Exercise aim: In the following material, identify every line holding the string "schedule" and return it.

━━━━━ Records provided ━━━━━

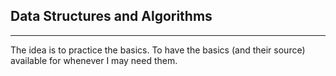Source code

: ## Data Structures and Algorithms
---
The idea is to practice the basics. To have the basics (and their source) available for whenever I may need them.

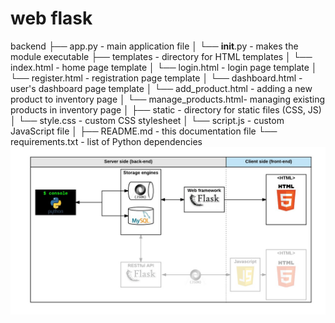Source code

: # web flask

backend
├── app.py                   - main application file
│   └── __init__.py         - makes the module executable
├── templates               - directory for HTML templates
│    └── index.html        - home page template
│     └── login.html       - login page template
│     └── register.html    - registration page template
│     └── dashboard.html     - user's dashboard page template
│     └── add_product.html  - adding a new product to inventory page
│     └── manage_products.html- managing existing products in inventory page
│
├── static                 - directory for static files (CSS, JS)
│    └── style.css          - custom CSS stylesheet
│     └── script.js         - custom JavaScript file
│
├── README.md              -     this documentation file
└── requirements.txt        - list of Python dependencies
![alt text](image.png)
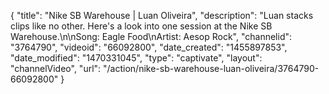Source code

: {
    "title": "Nike SB Warehouse | Luan Oliveira",
    "description": "Luan stacks clips like no other. Here's a look into one session at the Nike SB Warehouse.\n\nSong: Eagle Food\nArtist: Aesop Rock",
    "channelid": "3764790",
    "videoid": "66092800",
    "date_created": "1455897853",
    "date_modified": "1470331045",
    "type": "captivate",
    "layout": "channelVideo",
    "url": "\/action\/nike-sb-warehouse-luan-oliveira\/3764790-66092800"
}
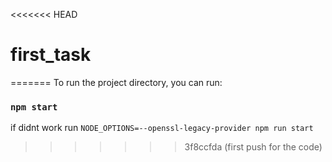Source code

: <<<<<<< HEAD
# first_task
=======
To run the project directory, you can run:

### `npm start`
if didnt work run `NODE_OPTIONS=--openssl-legacy-provider npm run start`
>>>>>>> 3f8ccfda (first push for the code)
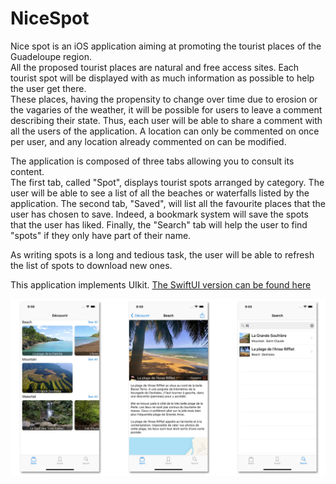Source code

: # NiceSpot
Nice spot is an iOS application aiming at promoting the tourist places of the Guadeloupe region.  
All the proposed tourist places are natural and free access sites.
Each tourist spot will be displayed with as much information as possible to help the user get there.  
These places, having the propensity to change over time due to erosion or the vagaries of the weather, it will be possible for users to leave a comment describing their state. Thus, each user will be able to share a comment with all the users of the application.
A location can only be commented on once per user, and any location already commented on can be modified.

The application is composed of three tabs allowing you to consult  its content.  
The first tab, called "Spot", displays tourist spots arranged by category. The user will be able to see a list of all the beaches or waterfalls listed by the application.
The second tab, "Saved", will list all the favourite places that the user has chosen to save. Indeed, a bookmark system will save the spots that the user has liked.
Finally, the "Search" tab will help the user to find "spots" if they only have part of their name.

As writing spots is a long and tedious task, the user will be able to refresh the list of spots to download new ones.

This application implements UIkit. [The SwiftUI version can be found here][1]

![Image][2]

[1]: https://github.com/hludovic/NiceSpot
[2]: previews.jpg "Preview"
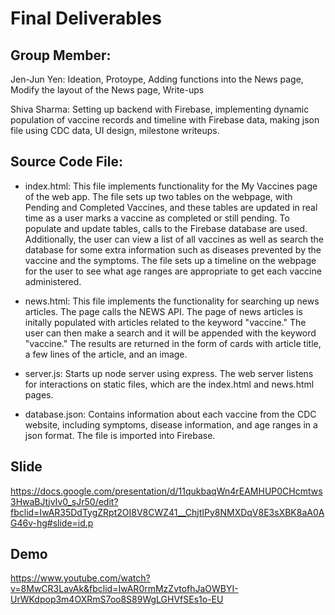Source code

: # Final Deliverables

## Group Member: 
Jen-Jun Yen: Ideation, Protoype, Adding functions into the News page,
			 Modify the layout of the News page, Write-ups
			 
Shiva Sharma: Setting up backend with Firebase, implementing dynamic population of vaccine records and timeline with Firebase data, making json file using CDC data, UI design, milestone writeups.


## Source Code File:
- index.html: This file implements functionality for the My Vaccines page of the web app.
The file sets up two tables on the webpage, with Pending and Completed Vaccines, and 
these tables are updated in real time as a user marks a vaccine as completed or still 
pending. To populate and update tables, calls to the Firebase database are used. 
Additionally, the user can view a list of all vaccines as well as search the database
for some extra information such as diseases prevented by the vaccine and the symptoms.
The file sets up a timeline on the webpage for the user to see what age ranges are 
appropriate to get each vaccine administered.

- news.html: This file implements the functionality for searching up news articles.
The page calls the NEWS API. The page of news articles is initally populated with 
articles related to the keyword "vaccine." The user can then make a search and it 
will be appended with the keyword "vaccine." The results are returned in the form 
of cards with article title, a few lines of the article, and an image.

- server.js: Starts up node server using express. The web server listens for interactions on static files, which are the index.html and news.html pages.

- database.json: Contains information about each vaccine from the CDC website, including symptoms, disease information, and age ranges in a json format. The file is imported into Firebase.

## Slide

https://docs.google.com/presentation/d/11qukbaqWn4rEAMHUP0CHcmtws3HwaBJtjvIv0_sJr50/edit?fbclid=IwAR35DdTygZRpt2OI8V8CWZ41__ChjtIPy8NMXDqV8E3sXBK8aA0AG46v-hg#slide=id.p

## Demo 

https://www.youtube.com/watch?v=8MwCR3LavAk&fbclid=IwAR0rmMzZvtofhJaOWBYI-UrWKdpop3m4OXRmS7oo8S89WgLGHVfSEs1o-EU


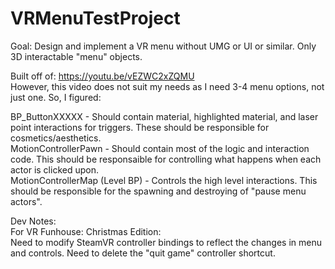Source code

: # VRMenuTestProject  
  
Goal: Design and implement a VR menu without UMG or UI or similar. Only 3D interactable "menu" objects.  
  
Built off of: https://youtu.be/vEZWC2xZQMU  
However, this video does not suit my needs as I need 3-4 menu options, not just one. So, I figured:  
  
BP_ButtonXXXXX - Should contain material, highlighted material, and laser point interactions for triggers. These should be responsible for cosmetics/aesthetics.   
MotionControllerPawn - Should contain most of the logic and interaction code. This should be responsaible for controlling what happens when each actor is clicked upon.   
MotionControllerMap (Level BP) - Controls the high level interactions. This should be responsible for the spawning and destroying of "pause menu actors".  
  
Dev Notes:    
For VR Funhouse: Christmas Edition:  
Need to modify SteamVR controller bindings to reflect the changes in menu and controls. Need to delete the "quit game" controller shortcut.  

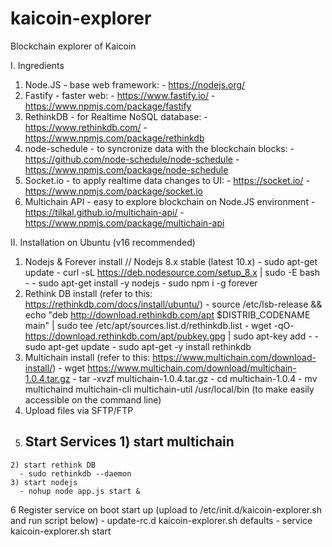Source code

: # kaicoin-explorer
Blockchain explorer of Kaicoin

I. Ingredients

  1. Node.JS - base web framework:
    - https://nodejs.org/
  2. Fastify - faster web: 
    - https://www.fastify.io/
    - https://www.npmjs.com/package/fastify
  3. RethinkDB - for Realtime NoSQL database: 
    - https://www.rethinkdb.com/
    - https://www.npmjs.com/package/rethinkdb
  4. node-schedule - to syncronize data with the blockchain blocks: 
    - https://github.com/node-schedule/node-schedule
    - https://www.npmjs.com/package/node-schedule
  5. Socket.io - to apply realtime data changes to UI:
    - https://socket.io/
    - https://www.npmjs.com/package/socket.io
  6. Multichain API - easy to explore blockchain on Node.JS environment
    - https://tilkal.github.io/multichain-api/
    - https://www.npmjs.com/package/multichain-api

II. Installation on Ubuntu (v16 recommended)

  1. Nodejs & Forever install // Nodejs 8.x stable (latest 10.x)
    - sudo apt-get update
    - curl -sL https://deb.nodesource.com/setup_8.x | sudo -E bash -
    - sudo apt-get install -y nodejs
    - sudo npm i -g forever
  2. Rethink DB install (refer to this: https://rethinkdb.com/docs/install/ubuntu/)
    - source /etc/lsb-release && echo "deb http://download.rethinkdb.com/apt $DISTRIB_CODENAME main" | sudo tee /etc/apt/sources.list.d/rethinkdb.list
    - wget -qO- https://download.rethinkdb.com/apt/pubkey.gpg | sudo apt-key add -
    - sudo apt-get update
    - sudo apt-get -y install rethinkdb 
  3. Multichain install (refer to this: https://www.multichain.com/download-install/)
    - wget https://www.multichain.com/download/multichain-1.0.4.tar.gz
    - tar -xvzf multichain-1.0.4.tar.gz
    - cd multichain-1.0.4
    - mv multichaind multichain-cli multichain-util /usr/local/bin (to make easily accessible on the command line)
  4. Upload files via SFTP/FTP
  5. Start Services
    1) start multichain
      - 
    2) start rethink DB
      - sudo rethinkdb --daemon
    3) start nodejs
      - nohup node app.js start &
  6 Register service on boot start up (upload to /etc/init.d/kaicoin-explorer.sh and run script below)
    - update-rc.d kaicoin-explorer.sh defaults
    - service kaicoin-explorer.sh start
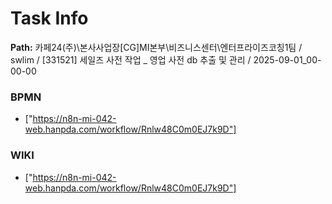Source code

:# Task Info

**Path:** 카페24(주)\본사사업장\[CG]MI본부\비즈니스센터\엔터프라이즈코칭1팀 / swlim / [331521] 세일즈 사전 작업 _ 영업 사전 db 추출 및 관리 / 2025-09-01_00-00-00

### BPMN
- ["https://n8n-mi-042-web.hanpda.com/workflow/Rnlw48C0m0EJ7k9D"]

### WIKI
- ["https://n8n-mi-042-web.hanpda.com/workflow/Rnlw48C0m0EJ7k9D"]

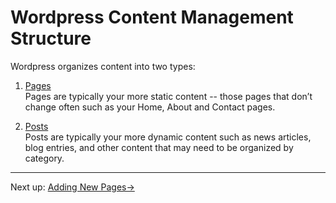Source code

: # Wordpress Content Management Structure

Wordpress organizes content into two types: 

1. [Pages](../pages/adding-new-pages.html)<br>
Pages are typically your more static content -- those pages that don’t change often such as your Home, About and Contact pages.

2. [Posts](../posts/adding-new-posts.html)<br>
Posts are typically your more dynamic content such as news articles, blog entries, and other content that may need to be organized by category.

---

Next up: [Adding New Pages&#8594;](../pages/adding-new-pages.html)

━━━━━

Answer to the exercise:
  4. node-schedule - to syncronize data with the blockchain blocks: 
    - https://github.com/node-schedule/node-schedule
    - https://www.npmjs.com/package/node-schedule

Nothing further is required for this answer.